Rispetto alla questione della omogenitorialità sono state condotte diverse ricerche che dimostrano come non vi siano conseguenze nello sviluppo dei bambini

Di Daniela Beltrami, Vania Galletti

Pubblicato il 05 Feb. 2016

Aggiornato il 05 Ago. 2022 17:52

Omogenitorialità: si toccano diversi temi interessanti come la definizione di famiglia, la natura dell’omosessualità e l’impossibilità biologica di concepire autonomamente un figlio. Si fa riferimento alla scienza (quasi parlando per essa) sostenendo che i bambini abbiano bisogno di entrambe le figure, altrimenti svilupperanno patologie e problematiche psicologiche. L’impressione è che ci si preoccupi davvero molto, forse perché ciò che non si conosce spaventa, e si dà per scontato che terrorizzi tutti.

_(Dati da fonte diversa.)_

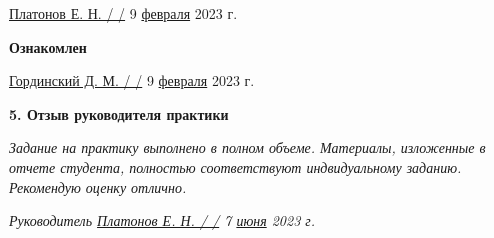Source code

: \vspace{20pt}

\underline{Платонов Е. Н. / \hspace{3cm} /} 9 \underline{февраля} 2023 г.

\vspace{10pt}

\textbf{Ознакомлен}

\underline{Гординский Д. М. / \hspace{3cm} /} 9 \underline{февраля} 2023 г.

\pagebreak

\textbf{5. Отзыв руководителя практики}

{\em Задание на практику выполнено в полном объеме. Материалы, изложенные в отчете студента, полностью соответствуют индвидуальному заданию. Рекомендую оценку отлично. }

\vspace{30pt}

{\em Руководитель \hspace{3cm} \underline{ Платонов Е. Н. / \hspace{3cm} /} 7 \underline{июня} 2023 г.}

\pagebreak
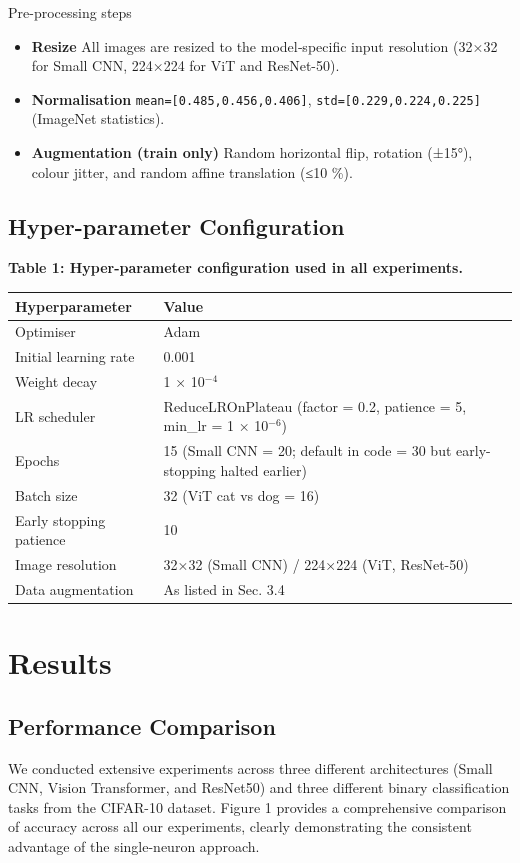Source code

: \documentclass[11pt]{article}
\begin{document}
Pre-processing steps
\begin{itemize}
\item \textbf{Resize} All images are resized to the model‐specific input resolution (32×32 for Small CNN, 224×224 for ViT and ResNet-50).
\item \textbf{Normalisation} \texttt{mean=[0.485,0.456,0.406]}, \texttt{std=[0.229,0.224,0.225]} (ImageNet statistics).
\item \textbf{Augmentation (train only)} Random horizontal flip, rotation (±15°), colour jitter, and random affine translation (≤10 \%).
\end{itemize}

\subsection{Hyper-parameter Configuration}
\textbf{Table 1: Hyper-parameter configuration used in all experiments.}

\begin{tabular}{ll}
\hline
Hyperparameter & Value \\
\hline
Optimiser & Adam \\
Initial learning rate & 0.001 \\
Weight decay & 1 × 10$^{-4}$ \\
LR scheduler & ReduceLROnPlateau (factor = 0.2, patience = 5, min\_lr = 1 × 10$^{-6}$) \\
Epochs & 15 (Small CNN = 20; default in code = 30 but early-stopping halted earlier) \\
Batch size & 32 (ViT cat vs dog = 16) \\
Early stopping patience & 10 \\
Image resolution & 32×32 (Small CNN) / 224×224 (ViT, ResNet-50) \\
Data augmentation & As listed in Sec. 3.4 \\
\hline
\end{tabular}

\section{Results}
\subsection{Performance Comparison}
We conducted extensive experiments across three different architectures (Small CNN, Vision Transformer, and ResNet50) and three different binary classification tasks from the CIFAR-10 dataset. Figure 1 provides a comprehensive comparison of accuracy across all our experiments, clearly demonstrating the consistent advantage of the single-neuron approach.
\end{document}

Daniela Beltrami, Vania Galletti, OPEN SCHOOL STUDI COGNITIVI MODENA

 

Parafrasando gentilmente Umberto Eco: grazie ai social network tutti possono dire tutto, subito e senza filtri. Una scocciatura che può regalarci importanti spunti di riflessione.
Recentemente, su uno dei più utilizzati social network in Italia è comparsa una fotografia raffigurante una coppia che abbraccia il figlio appena nato, ancora imbarazzata nella presa, ma visibilmente emozionata; i neogenitori sono a petto nudo per “favorire il contatto della pelle del bimbo con la loro”. Un’immagine in bianco e nero, semplice, pulita, che ritrae l’immensità – non altrimenti descrivibile – dell’istante in cui un neonato prende contatto con gli occhi di coloro che lo spingeranno, porgendo soltanto un dito, a camminare, parlare, osservare e vivere. Niente di più bello e sorprendente, insomma, eppure il post è stato bombardato da una granata di commenti piuttosto coloriti di varia natura.

 

Omogenitorialità: le questioni e i dubbi

Nel tentativo di capire quale sia il dettaglio che ci sfugge, e che stimola diverse persone a vedere “schifo”, “paura”, “egoismo” (ecc.) in quell’immagine, proseguiamo la lettura dell’articolo di riferimento: innanzitutto Milo (così si chiama il neonato) è nato da una madre surrogata, pratica considerata illegale in Italia (anche se è lecito ricondurre in patria pargoli avuti di soppiatto all’estero); inoltre, la coppia di genitori ritratta, è composta da Bj e Frankie, due omosessuali canadesi, e l’articolo s’intitola “La commozione dei neopapà che abbracciano il figlio”. I commentatori contrari non si risparmiano e volano dichiarazioni interessanti: la famiglia è fatta da una madre e un padre (in realtà c’è chi sostiene che sia un “nucleo sociale rappresentato da due o più individui che vivono nella stessa abitazione e, di norma, sono legati tra loro col vincolo del matrimonio, con convivenza, o da rapporti di parentela e di affinità”, ma chiaramente l’interpretazione è libera; Fabietti & Remotti, 1997); ad un bambino servono entrambe le figure; l’uomo è disposto a tutto pur di soddisfare le sue voglie, ma se due uomini non possono procreare un motivo ci sarà; cosa diremo a quel bambino quando chiederà di sua madre? E così via.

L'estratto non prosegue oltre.